EXERCISE MATERIALS below:
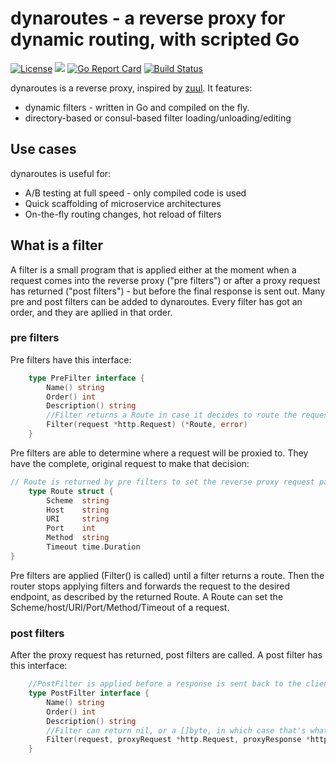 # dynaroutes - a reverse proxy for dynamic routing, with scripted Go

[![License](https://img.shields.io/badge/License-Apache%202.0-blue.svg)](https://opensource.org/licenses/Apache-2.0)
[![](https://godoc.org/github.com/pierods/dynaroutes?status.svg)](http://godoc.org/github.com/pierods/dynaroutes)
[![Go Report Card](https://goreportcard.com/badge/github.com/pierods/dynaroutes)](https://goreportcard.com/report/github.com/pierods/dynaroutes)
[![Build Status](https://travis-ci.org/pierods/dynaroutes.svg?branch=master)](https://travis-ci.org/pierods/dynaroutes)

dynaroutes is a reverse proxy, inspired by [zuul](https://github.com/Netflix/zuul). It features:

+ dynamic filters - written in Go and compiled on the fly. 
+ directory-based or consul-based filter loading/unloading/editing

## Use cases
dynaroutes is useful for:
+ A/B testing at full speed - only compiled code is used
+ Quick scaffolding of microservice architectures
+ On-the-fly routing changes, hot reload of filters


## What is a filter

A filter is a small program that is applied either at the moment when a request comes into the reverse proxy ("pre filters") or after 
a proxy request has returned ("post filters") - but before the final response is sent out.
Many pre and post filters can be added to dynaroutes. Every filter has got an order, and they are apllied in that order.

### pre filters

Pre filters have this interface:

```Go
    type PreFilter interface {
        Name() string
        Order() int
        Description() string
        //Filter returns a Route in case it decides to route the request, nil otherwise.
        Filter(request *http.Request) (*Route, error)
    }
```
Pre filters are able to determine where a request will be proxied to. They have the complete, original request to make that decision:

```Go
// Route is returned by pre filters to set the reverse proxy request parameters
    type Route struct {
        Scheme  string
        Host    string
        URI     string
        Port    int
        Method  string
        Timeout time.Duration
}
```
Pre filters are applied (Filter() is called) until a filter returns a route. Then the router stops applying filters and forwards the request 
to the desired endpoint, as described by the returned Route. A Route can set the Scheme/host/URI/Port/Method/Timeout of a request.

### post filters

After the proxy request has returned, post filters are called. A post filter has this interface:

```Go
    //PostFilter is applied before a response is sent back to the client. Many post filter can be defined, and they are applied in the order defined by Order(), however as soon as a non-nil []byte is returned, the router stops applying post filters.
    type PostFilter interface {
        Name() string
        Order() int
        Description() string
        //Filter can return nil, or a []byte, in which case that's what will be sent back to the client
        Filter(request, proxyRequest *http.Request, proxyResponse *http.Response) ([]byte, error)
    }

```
End of EXERCISE MATERIALS.
EXERCISE MATERIALS below:
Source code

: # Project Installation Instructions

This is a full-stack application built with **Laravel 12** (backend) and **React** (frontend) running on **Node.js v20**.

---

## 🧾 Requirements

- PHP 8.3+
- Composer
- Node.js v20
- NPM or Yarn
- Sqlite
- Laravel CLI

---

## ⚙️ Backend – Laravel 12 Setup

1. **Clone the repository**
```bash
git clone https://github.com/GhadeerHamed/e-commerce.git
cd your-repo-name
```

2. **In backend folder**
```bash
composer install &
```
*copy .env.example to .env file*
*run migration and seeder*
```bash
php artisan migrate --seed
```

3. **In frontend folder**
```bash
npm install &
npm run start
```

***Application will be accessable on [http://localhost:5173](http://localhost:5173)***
End of EXERCISE MATERIALS.
EXERCISE MATERIALS below:
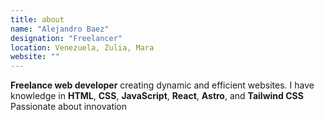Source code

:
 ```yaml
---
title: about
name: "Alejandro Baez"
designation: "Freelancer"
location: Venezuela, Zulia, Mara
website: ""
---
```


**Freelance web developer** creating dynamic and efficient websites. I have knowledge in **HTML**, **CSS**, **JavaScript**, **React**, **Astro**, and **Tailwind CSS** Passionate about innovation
End of EXERCISE MATERIALS.
> [WHAT THE TASK ASKS]: Show every line of the listing that includes the word "called".

> [EXERCISE RESULT]:
Pre filters are applied (Filter() is called) until a filter returns a route. Then the router stops applying filters and forwards the request 
After the proxy request has returned, post filters are called. A post filter has this interface:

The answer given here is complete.